> **What you have to do**: Each entry needs to be retyped exactly.

> **Given data**:
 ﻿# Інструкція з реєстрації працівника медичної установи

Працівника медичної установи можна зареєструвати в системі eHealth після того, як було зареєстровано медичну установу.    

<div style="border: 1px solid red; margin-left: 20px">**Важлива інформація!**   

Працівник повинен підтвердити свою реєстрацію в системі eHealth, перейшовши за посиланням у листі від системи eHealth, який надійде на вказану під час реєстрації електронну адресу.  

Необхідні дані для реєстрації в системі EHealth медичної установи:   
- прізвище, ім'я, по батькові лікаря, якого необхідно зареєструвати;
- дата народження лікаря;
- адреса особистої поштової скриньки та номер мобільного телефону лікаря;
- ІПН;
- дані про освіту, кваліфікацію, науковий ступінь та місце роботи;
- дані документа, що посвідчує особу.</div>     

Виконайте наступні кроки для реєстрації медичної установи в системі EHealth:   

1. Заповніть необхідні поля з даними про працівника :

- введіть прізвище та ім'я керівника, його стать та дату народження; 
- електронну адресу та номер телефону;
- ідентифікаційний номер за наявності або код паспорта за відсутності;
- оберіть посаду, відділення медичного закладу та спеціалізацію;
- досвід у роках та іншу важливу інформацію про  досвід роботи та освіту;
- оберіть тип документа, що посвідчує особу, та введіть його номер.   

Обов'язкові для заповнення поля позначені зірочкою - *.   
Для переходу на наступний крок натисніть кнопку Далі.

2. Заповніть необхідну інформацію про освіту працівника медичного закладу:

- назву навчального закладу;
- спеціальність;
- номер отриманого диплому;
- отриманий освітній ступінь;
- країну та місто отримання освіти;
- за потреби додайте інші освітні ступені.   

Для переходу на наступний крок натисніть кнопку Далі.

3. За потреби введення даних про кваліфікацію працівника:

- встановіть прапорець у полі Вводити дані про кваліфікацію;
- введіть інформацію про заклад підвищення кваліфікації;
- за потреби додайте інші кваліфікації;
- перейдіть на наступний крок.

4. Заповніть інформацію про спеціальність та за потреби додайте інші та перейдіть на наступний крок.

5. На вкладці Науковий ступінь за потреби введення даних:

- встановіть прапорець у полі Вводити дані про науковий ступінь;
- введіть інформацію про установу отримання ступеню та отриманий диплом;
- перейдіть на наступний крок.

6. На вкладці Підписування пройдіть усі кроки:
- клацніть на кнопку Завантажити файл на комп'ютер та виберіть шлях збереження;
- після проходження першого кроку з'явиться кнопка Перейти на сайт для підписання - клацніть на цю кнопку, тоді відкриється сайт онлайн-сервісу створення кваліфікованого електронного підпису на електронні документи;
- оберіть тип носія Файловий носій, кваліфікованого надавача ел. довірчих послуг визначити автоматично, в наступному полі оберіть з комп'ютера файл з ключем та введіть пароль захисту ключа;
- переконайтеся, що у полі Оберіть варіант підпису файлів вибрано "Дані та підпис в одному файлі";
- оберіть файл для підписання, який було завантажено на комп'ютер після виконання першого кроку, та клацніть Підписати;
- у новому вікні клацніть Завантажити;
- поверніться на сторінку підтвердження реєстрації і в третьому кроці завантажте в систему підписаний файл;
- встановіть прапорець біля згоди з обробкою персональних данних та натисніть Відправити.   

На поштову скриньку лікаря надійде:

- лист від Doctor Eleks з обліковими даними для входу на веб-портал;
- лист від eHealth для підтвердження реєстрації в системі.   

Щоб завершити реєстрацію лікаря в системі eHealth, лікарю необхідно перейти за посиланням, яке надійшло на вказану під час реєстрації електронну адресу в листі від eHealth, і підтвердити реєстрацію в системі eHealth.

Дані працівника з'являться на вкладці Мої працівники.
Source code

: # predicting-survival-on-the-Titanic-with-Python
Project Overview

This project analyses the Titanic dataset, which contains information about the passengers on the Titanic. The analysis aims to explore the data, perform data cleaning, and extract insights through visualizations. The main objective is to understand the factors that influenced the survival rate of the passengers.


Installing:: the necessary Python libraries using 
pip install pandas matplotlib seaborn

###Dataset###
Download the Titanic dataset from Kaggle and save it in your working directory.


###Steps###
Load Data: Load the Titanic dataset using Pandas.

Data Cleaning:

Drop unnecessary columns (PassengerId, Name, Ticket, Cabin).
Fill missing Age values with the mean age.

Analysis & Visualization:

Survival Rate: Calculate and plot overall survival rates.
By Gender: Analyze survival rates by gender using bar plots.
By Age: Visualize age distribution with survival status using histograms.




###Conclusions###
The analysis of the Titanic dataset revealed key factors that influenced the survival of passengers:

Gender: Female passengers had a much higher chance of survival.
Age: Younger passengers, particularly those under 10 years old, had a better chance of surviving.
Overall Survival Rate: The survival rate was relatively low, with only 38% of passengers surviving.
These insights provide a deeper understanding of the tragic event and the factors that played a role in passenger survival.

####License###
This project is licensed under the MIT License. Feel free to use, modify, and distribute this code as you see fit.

> **Exercise output**:
 ﻿# Інструкція з реєстрації працівника медичної установи

Працівника медичної установи можна зареєструвати в системі eHealth після того, як було зареєстровано медичну установу.    

<div style="border: 1px solid red; margin-left: 20px">**Важлива інформація!**   

Працівник повинен підтвердити свою реєстрацію в системі eHealth, перейшовши за посиланням у листі від системи eHealth, який надійде на вказану під час реєстрації електронну адресу.  

Необхідні дані для реєстрації в системі EHealth медичної установи:   
- прізвище, ім'я, по батькові лікаря, якого необхідно зареєструвати;
- дата народження лікаря;
- адреса особистої поштової скриньки та номер мобільного телефону лікаря;
- ІПН;
- дані про освіту, кваліфікацію, науковий ступінь та місце роботи;
- дані документа, що посвідчує особу.</div>     

Виконайте наступні кроки для реєстрації медичної установи в системі EHealth:   

1. Заповніть необхідні поля з даними про працівника :

- введіть прізвище та ім'я керівника, його стать та дату народження; 
- електронну адресу та номер телефону;
- ідентифікаційний номер за наявності або код паспорта за відсутності;
- оберіть посаду, відділення медичного закладу та спеціалізацію;
- досвід у роках та іншу важливу інформацію про  досвід роботи та освіту;
- оберіть тип документа, що посвідчує особу, та введіть його номер.   

Обов'язкові для заповнення поля позначені зірочкою - *.   
Для переходу на наступний крок натисніть кнопку Далі.

2. Заповніть необхідну інформацію про освіту працівника медичного закладу:

- назву навчального закладу;
- спеціальність;
- номер отриманого диплому;
- отриманий освітній ступінь;
- країну та місто отримання освіти;
- за потреби додайте інші освітні ступені.   

Для переходу на наступний крок натисніть кнопку Далі.

3. За потреби введення даних про кваліфікацію працівника:

- встановіть прапорець у полі Вводити дані про кваліфікацію;
- введіть інформацію про заклад підвищення кваліфікації;
- за потреби додайте інші кваліфікації;
- перейдіть на наступний крок.

4. Заповніть інформацію про спеціальність та за потреби додайте інші та перейдіть на наступний крок.

5. На вкладці Науковий ступінь за потреби введення даних:

- встановіть прапорець у полі Вводити дані про науковий ступінь;
- введіть інформацію про установу отримання ступеню та отриманий диплом;
- перейдіть на наступний крок.

6. На вкладці Підписування пройдіть усі кроки:
- клацніть на кнопку Завантажити файл на комп'ютер та виберіть шлях збереження;
- після проходження першого кроку з'явиться кнопка Перейти на сайт для підписання - клацніть на цю кнопку, тоді відкриється сайт онлайн-сервісу створення кваліфікованого електронного підпису на електронні документи;
- оберіть тип носія Файловий носій, кваліфікованого надавача ел. довірчих послуг визначити автоматично, в наступному полі оберіть з комп'ютера файл з ключем та введіть пароль захисту ключа;
- переконайтеся, що у полі Оберіть варіант підпису файлів вибрано "Дані та підпис в одному файлі";
- оберіть файл для підписання, який було завантажено на комп'ютер після виконання першого кроку, та клацніть Підписати;
- у новому вікні клацніть Завантажити;
- поверніться на сторінку підтвердження реєстрації і в третьому кроці завантажте в систему підписаний файл;
- встановіть прапорець біля згоди з обробкою персональних данних та натисніть Відправити.   

На поштову скриньку лікаря надійде:

- лист від Doctor Eleks з обліковими даними для входу на веб-портал;
- лист від eHealth для підтвердження реєстрації в системі.   

Щоб завершити реєстрацію лікаря в системі eHealth, лікарю необхідно перейти за посиланням, яке надійшло на вказану під час реєстрації електронну адресу в листі від eHealth, і підтвердити реєстрацію в системі eHealth.

Дані працівника з'являться на вкладці Мої працівники.
Source code

: # predicting-survival-on-the-Titanic-with-Python
Project Overview

This project analyses the Titanic dataset, which contains information about the passengers on the Titanic. The analysis aims to explore the data, perform data cleaning, and extract insights through visualizations. The main objective is to understand the factors that influenced the survival rate of the passengers.


Installing:: the necessary Python libraries using 
pip install pandas matplotlib seaborn

###Dataset###
Download the Titanic dataset from Kaggle and save it in your working directory.


###Steps###
Load Data: Load the Titanic dataset using Pandas.

Data Cleaning:

Drop unnecessary columns (PassengerId, Name, Ticket, Cabin).
Fill missing Age values with the mean age.

Analysis & Visualization:

Survival Rate: Calculate and plot overall survival rates.
By Gender: Analyze survival rates by gender using bar plots.
By Age: Visualize age distribution with survival status using histograms.




###Conclusions###
The analysis of the Titanic dataset revealed key factors that influenced the survival of passengers:

Gender: Female passengers had a much higher chance of survival.
Age: Younger passengers, particularly those under 10 years old, had a better chance of surviving.
Overall Survival Rate: The survival rate was relatively low, with only 38% of passengers surviving.
These insights provide a deeper understanding of the tragic event and the factors that played a role in passenger survival.

####License###
This project is licensed under the MIT License. Feel free to use, modify, and distribute this code as you see fit.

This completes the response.